* _REQUIRED ACTION_: Each entry should be set down again verbatim, with the images omitted.

* _DATA SUPPLIED_:

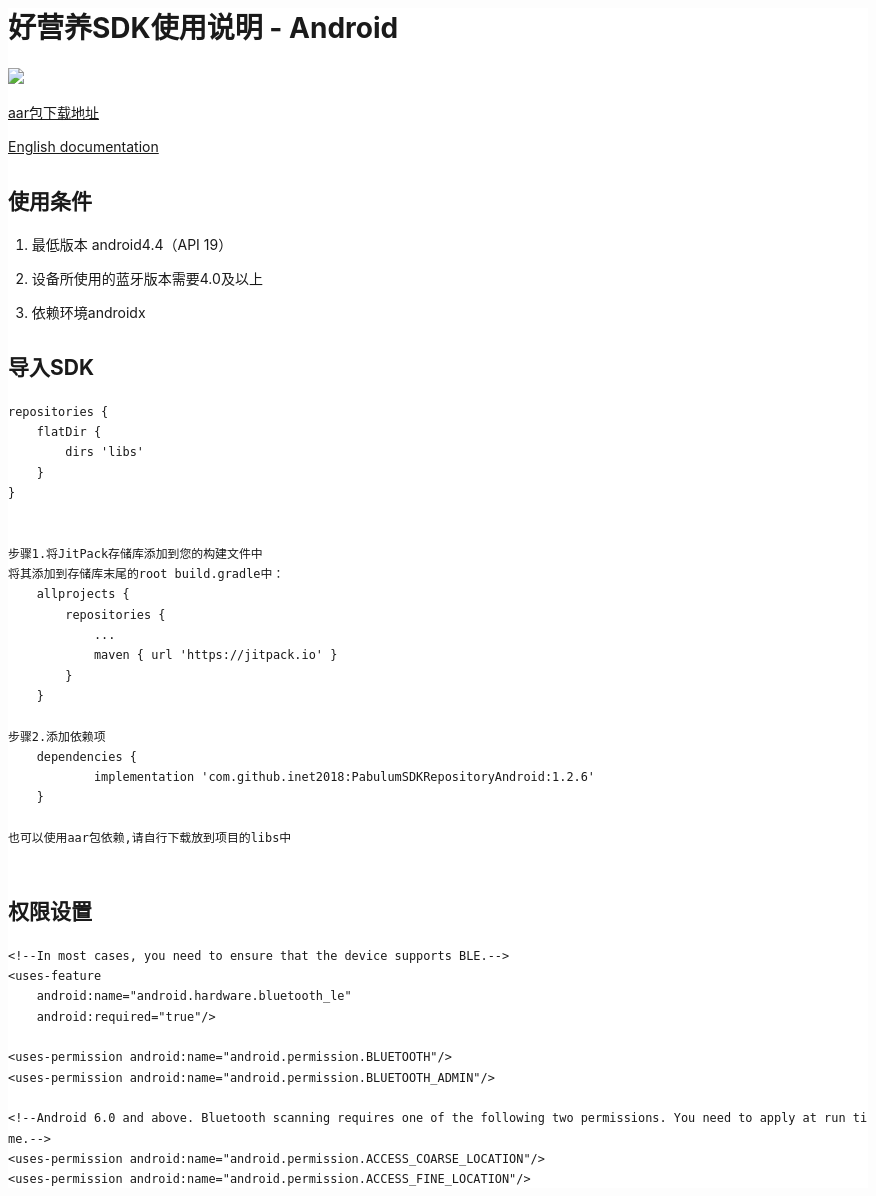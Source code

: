 
# 好营养SDK使用说明 - Android

[![](https://jitpack.io/v/elinkthings/PabulumSDKRepositoryAndroid.svg)](https://jitpack.io/#elinkthings/PabulumSDKRepositoryAndroid)

[aar包下载地址](https://github.com/elinkthings/PabulumSDKRepositoryAndroid/releases)

[English documentation](README.md)



## 使用条件
1. 最低版本 android4.4（API 19）

2. 设备所使用的蓝牙版本需要4.0及以上

3. 依赖环境androidx


## 导入SDK


```
repositories {
    flatDir {
        dirs 'libs'
    }
}


步骤1.将JitPack存储库添加到您的构建文件中
将其添加到存储库末尾的root build.gradle中：
	allprojects {
		repositories {
			...
			maven { url 'https://jitpack.io' }
		}
	}

步骤2.添加依赖项
	dependencies {
	        implementation 'com.github.inet2018:PabulumSDKRepositoryAndroid:1.2.6'
	}

也可以使用aar包依赖,请自行下载放到项目的libs中


```

## 权限设置

```
<!--In most cases, you need to ensure that the device supports BLE.-->
<uses-feature
    android:name="android.hardware.bluetooth_le"
    android:required="true"/>

<uses-permission android:name="android.permission.BLUETOOTH"/>
<uses-permission android:name="android.permission.BLUETOOTH_ADMIN"/>

<!--Android 6.0 and above. Bluetooth scanning requires one of the following two permissions. You need to apply at run time.-->
<uses-permission android:name="android.permission.ACCESS_COARSE_LOCATION"/>
<uses-permission android:name="android.permission.ACCESS_FINE_LOCATION"/>

```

* _RESPONSE BELOW_:
Source code

: 
# 好营养SDK使用说明 - Android

[![](https://jitpack.io/v/elinkthings/PabulumSDKRepositoryAndroid.svg)](https://jitpack.io/#elinkthings/PabulumSDKRepositoryAndroid)

[aar包下载地址](https://github.com/elinkthings/PabulumSDKRepositoryAndroid/releases)

[English documentation](README.md)



## 使用条件
1. 最低版本 android4.4（API 19）

2. 设备所使用的蓝牙版本需要4.0及以上

3. 依赖环境androidx


## 导入SDK


```
repositories {
    flatDir {
        dirs 'libs'
    }
}


步骤1.将JitPack存储库添加到您的构建文件中
将其添加到存储库末尾的root build.gradle中：
	allprojects {
		repositories {
			...
			maven { url 'https://jitpack.io' }
		}
	}

步骤2.添加依赖项
	dependencies {
	        implementation 'com.github.inet2018:PabulumSDKRepositoryAndroid:1.2.6'
	}

也可以使用aar包依赖,请自行下载放到项目的libs中


```

## 权限设置

```
<!--In most cases, you need to ensure that the device supports BLE.-->
<uses-feature
    android:name="android.hardware.bluetooth_le"
    android:required="true"/>

<uses-permission android:name="android.permission.BLUETOOTH"/>
<uses-permission android:name="android.permission.BLUETOOTH_ADMIN"/>

<!--Android 6.0 and above. Bluetooth scanning requires one of the following two permissions. You need to apply at run time.-->
<uses-permission android:name="android.permission.ACCESS_COARSE_LOCATION"/>
<uses-permission android:name="android.permission.ACCESS_FINE_LOCATION"/>

```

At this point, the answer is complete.